- _Exercise requirements_:
Once you find the line with "Gain a deeper" in the entries below, return exactly every line from it through the line with "build competitive strategies.".

- _Input for this task_:
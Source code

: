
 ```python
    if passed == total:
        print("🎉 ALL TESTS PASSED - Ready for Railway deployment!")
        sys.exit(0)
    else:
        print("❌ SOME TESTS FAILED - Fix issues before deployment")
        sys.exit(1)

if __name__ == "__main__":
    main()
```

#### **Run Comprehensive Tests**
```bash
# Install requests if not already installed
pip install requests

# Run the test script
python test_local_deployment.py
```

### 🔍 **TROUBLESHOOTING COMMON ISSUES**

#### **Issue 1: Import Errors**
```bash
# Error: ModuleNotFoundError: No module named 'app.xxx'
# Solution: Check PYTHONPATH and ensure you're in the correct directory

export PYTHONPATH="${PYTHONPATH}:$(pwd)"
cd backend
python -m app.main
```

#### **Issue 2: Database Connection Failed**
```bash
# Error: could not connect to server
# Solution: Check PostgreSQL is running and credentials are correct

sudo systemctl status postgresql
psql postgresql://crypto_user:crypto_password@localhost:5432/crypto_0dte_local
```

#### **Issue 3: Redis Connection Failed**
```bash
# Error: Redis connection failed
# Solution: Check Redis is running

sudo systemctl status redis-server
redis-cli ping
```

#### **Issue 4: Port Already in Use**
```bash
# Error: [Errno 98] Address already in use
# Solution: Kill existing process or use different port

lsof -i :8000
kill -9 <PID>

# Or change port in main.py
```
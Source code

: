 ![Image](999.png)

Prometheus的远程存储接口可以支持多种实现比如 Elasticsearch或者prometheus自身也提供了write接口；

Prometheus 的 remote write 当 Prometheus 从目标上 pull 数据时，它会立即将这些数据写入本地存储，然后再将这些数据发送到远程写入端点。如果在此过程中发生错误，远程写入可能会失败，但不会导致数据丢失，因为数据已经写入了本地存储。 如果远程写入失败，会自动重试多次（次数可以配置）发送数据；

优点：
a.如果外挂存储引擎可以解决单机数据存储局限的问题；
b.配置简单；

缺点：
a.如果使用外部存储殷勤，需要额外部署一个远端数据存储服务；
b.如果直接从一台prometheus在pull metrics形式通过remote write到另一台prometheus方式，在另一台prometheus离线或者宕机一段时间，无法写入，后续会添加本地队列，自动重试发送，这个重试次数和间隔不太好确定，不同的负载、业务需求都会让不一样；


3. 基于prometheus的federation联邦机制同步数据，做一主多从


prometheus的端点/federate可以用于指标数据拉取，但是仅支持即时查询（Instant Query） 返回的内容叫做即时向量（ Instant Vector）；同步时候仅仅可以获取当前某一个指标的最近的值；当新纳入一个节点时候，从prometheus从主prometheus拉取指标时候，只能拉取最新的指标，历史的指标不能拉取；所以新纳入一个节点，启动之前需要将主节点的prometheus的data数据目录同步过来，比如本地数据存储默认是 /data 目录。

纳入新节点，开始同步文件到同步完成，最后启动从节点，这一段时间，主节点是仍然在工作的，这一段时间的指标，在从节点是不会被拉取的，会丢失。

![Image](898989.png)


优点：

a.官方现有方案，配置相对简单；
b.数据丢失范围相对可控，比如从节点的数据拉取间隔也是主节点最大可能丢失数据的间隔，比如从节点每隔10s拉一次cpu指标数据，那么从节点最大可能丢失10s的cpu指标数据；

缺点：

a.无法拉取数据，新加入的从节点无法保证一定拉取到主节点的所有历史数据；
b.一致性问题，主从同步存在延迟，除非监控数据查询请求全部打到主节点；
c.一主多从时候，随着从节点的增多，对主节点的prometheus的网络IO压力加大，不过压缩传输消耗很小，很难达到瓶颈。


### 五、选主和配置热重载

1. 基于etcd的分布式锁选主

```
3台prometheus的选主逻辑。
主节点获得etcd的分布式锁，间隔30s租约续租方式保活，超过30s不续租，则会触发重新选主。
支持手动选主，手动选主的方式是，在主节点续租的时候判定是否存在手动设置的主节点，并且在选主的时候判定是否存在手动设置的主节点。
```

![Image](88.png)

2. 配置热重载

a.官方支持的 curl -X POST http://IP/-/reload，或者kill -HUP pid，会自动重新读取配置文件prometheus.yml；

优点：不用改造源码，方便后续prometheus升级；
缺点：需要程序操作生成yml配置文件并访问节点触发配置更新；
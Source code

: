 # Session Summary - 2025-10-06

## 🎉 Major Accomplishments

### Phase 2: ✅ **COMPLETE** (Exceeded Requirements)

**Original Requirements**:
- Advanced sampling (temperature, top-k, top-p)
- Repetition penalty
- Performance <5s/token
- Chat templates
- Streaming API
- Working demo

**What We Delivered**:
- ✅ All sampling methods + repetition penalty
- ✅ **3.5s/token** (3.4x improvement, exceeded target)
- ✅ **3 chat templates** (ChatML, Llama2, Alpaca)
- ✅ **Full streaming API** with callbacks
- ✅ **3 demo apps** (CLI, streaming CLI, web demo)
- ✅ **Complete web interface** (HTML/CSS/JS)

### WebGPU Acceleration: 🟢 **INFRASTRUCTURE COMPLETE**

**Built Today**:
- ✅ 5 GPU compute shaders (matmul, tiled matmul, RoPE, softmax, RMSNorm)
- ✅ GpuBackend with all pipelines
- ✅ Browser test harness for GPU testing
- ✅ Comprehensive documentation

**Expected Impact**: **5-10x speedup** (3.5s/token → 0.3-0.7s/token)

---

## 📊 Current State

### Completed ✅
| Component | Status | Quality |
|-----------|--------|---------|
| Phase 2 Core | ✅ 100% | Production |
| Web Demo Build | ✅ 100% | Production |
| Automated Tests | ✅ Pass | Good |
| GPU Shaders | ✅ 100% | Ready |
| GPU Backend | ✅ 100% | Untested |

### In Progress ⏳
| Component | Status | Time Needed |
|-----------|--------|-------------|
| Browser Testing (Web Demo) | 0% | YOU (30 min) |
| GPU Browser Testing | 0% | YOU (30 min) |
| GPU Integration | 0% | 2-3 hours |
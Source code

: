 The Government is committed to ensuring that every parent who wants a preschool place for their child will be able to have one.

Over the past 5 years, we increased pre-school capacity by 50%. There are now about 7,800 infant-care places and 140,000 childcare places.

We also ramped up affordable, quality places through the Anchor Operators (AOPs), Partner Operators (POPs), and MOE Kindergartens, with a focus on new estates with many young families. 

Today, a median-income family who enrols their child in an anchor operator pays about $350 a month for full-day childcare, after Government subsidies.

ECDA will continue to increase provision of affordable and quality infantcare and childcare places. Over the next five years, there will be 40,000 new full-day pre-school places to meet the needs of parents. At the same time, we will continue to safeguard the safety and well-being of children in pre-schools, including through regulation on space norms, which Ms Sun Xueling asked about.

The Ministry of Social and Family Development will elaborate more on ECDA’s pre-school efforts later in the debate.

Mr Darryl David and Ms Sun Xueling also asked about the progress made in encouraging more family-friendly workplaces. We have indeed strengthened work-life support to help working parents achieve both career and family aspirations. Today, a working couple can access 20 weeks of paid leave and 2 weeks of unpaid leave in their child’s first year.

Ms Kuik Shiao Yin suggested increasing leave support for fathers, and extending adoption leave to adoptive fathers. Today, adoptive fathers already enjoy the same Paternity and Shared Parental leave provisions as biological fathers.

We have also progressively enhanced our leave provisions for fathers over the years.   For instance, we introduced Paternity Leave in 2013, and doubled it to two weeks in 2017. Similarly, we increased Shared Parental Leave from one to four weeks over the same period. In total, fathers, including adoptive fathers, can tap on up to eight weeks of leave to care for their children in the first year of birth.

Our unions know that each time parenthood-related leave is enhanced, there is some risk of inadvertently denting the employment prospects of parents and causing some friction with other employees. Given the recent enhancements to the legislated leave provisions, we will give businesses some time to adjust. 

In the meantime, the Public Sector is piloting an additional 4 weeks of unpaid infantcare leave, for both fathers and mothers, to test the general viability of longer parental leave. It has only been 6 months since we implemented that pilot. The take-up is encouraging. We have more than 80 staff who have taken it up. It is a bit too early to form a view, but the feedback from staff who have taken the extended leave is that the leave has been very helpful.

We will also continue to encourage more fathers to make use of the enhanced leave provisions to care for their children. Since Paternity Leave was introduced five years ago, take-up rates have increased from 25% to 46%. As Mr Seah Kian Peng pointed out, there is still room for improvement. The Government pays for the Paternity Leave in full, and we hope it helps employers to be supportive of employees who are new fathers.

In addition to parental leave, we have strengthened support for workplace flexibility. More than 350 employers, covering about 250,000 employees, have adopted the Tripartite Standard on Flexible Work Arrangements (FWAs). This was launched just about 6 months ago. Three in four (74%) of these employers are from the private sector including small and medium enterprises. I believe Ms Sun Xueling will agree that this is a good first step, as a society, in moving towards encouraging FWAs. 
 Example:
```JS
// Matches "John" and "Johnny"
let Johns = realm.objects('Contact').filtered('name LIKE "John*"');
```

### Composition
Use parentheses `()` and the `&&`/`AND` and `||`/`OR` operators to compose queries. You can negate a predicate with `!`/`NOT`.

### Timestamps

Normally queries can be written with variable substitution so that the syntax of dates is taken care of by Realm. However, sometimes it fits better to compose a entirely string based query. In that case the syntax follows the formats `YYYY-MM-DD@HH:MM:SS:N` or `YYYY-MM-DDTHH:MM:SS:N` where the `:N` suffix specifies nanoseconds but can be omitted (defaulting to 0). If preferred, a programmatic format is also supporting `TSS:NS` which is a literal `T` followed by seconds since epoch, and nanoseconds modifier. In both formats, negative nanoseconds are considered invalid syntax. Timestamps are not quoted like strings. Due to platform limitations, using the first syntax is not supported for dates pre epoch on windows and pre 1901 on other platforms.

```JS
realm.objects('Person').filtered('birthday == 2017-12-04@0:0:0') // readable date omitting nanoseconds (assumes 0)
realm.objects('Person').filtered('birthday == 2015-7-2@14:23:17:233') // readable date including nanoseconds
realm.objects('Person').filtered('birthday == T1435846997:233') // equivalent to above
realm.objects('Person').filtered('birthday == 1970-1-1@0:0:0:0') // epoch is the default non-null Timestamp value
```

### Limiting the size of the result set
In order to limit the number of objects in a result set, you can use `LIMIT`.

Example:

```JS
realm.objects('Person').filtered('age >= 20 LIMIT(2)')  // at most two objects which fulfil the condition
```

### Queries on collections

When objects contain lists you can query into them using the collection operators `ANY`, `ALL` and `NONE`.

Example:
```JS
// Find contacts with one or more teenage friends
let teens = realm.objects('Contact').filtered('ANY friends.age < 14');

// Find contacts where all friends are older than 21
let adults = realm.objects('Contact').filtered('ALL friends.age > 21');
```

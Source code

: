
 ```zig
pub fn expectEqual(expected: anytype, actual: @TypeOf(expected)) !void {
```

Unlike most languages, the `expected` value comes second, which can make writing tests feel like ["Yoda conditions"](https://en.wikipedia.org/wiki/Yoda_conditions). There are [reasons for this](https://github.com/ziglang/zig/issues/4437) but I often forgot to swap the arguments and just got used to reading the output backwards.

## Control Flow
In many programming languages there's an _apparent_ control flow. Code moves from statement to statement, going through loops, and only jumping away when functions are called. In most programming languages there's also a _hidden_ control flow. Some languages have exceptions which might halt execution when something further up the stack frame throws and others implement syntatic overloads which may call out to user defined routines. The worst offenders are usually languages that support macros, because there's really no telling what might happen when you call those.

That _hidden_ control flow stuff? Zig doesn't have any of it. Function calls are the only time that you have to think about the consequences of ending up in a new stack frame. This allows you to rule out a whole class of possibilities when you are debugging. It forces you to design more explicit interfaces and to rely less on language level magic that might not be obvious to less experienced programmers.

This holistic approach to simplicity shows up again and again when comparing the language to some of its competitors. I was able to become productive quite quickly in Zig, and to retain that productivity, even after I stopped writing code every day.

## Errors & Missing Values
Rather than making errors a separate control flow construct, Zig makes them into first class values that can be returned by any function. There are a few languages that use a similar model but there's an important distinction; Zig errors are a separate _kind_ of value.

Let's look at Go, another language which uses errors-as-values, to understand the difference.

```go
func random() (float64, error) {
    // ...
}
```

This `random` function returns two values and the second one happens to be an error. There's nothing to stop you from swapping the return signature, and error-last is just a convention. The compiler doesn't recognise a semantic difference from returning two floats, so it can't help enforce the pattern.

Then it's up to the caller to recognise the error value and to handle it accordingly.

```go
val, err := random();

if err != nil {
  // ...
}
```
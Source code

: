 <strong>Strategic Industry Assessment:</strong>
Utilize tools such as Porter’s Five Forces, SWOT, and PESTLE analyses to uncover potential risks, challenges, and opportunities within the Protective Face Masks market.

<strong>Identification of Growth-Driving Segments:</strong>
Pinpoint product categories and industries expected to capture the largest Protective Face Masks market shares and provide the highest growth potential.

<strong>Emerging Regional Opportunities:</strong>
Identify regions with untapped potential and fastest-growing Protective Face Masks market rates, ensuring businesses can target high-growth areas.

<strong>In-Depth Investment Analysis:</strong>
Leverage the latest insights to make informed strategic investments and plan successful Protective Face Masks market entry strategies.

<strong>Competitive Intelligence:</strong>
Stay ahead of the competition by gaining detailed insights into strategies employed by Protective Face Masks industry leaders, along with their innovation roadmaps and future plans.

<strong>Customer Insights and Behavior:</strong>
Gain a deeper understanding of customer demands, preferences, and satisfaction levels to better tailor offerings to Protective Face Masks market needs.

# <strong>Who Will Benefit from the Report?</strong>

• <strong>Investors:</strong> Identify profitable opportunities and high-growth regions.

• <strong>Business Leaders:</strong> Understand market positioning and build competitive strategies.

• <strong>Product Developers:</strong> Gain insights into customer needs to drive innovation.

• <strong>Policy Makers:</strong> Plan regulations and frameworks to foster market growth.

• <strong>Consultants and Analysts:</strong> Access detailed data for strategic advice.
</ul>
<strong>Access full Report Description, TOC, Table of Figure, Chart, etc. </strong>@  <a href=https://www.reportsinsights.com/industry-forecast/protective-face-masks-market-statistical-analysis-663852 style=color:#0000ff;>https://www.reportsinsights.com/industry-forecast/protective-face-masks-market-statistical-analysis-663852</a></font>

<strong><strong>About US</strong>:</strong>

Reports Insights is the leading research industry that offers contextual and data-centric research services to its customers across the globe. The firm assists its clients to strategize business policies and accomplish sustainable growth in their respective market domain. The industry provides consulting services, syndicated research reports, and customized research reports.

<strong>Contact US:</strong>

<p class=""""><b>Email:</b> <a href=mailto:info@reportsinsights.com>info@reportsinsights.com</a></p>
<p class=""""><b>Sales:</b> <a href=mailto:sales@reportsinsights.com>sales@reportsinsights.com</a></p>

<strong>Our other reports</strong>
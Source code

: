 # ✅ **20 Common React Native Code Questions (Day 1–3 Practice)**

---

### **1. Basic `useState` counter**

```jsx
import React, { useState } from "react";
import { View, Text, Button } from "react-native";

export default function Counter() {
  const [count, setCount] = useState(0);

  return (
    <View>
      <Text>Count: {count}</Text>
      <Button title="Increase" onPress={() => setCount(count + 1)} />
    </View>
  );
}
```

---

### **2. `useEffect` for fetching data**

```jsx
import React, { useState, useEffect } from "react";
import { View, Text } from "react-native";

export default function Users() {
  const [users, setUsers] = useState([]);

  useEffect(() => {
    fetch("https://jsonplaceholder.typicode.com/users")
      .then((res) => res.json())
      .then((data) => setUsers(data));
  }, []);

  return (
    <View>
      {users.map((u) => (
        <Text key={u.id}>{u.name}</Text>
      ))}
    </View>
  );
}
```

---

- _Answer to the exercise_:
Gain a deeper understanding of customer demands, preferences, and satisfaction levels to better tailor offerings to Protective Face Masks market needs.

# <strong>Who Will Benefit from the Report?</strong>

• <strong>Investors:</strong> Identify profitable opportunities and high-growth regions.

• <strong>Business Leaders:</strong> Understand market positioning and build competitive strategies.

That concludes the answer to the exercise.